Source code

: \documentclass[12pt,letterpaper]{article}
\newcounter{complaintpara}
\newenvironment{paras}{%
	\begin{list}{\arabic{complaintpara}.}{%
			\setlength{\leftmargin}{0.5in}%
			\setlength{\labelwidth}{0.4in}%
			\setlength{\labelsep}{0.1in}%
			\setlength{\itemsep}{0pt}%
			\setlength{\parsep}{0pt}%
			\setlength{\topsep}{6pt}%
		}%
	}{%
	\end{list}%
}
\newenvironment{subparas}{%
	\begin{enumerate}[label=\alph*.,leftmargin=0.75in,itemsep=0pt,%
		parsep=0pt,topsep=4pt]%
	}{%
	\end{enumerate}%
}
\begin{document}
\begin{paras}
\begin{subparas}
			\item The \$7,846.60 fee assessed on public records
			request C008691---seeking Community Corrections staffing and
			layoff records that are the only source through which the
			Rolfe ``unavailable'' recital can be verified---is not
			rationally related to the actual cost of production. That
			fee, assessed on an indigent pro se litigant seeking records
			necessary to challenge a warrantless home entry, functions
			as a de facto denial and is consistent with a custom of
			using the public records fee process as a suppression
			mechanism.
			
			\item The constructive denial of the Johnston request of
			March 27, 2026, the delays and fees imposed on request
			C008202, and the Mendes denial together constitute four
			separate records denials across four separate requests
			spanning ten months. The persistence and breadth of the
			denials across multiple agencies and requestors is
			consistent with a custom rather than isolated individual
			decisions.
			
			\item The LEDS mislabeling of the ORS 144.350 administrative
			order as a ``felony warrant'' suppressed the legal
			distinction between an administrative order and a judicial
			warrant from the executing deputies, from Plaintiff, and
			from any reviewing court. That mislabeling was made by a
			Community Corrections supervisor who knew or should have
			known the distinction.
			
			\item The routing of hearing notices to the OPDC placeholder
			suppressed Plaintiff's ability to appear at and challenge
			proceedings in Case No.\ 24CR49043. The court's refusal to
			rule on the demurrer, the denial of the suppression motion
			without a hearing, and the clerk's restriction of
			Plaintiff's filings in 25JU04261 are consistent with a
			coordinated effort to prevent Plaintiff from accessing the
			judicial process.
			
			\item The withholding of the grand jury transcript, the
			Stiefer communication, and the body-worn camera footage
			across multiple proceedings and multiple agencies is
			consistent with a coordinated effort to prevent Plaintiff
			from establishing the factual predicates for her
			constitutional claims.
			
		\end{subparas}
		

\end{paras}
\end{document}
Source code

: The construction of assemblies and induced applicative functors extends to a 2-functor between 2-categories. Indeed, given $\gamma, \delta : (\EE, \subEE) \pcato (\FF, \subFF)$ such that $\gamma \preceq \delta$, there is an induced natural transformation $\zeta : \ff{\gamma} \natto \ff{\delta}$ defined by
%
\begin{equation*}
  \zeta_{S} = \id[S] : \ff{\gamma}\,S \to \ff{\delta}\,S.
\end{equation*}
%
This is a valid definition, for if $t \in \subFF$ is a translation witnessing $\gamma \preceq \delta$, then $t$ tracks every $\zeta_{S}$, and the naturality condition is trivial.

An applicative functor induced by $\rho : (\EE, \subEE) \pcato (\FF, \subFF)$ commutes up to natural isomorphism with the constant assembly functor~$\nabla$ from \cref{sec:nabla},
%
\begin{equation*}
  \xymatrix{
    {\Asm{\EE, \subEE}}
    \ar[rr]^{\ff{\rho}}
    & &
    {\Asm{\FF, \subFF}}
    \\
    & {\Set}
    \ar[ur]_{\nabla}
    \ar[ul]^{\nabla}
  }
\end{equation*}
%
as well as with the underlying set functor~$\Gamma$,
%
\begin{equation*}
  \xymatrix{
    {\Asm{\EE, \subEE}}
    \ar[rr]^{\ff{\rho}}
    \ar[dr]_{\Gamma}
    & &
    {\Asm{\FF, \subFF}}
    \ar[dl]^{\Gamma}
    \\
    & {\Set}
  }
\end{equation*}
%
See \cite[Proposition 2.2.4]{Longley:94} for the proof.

________________________________________

■ **Work order**: In the records above, find each line that holds the word "prevent"; copy all such lines.

■ **Solution for this problem**:
			coordinated effort to prevent Plaintiff from accessing the
			consistent with a coordinated effort to prevent Plaintiff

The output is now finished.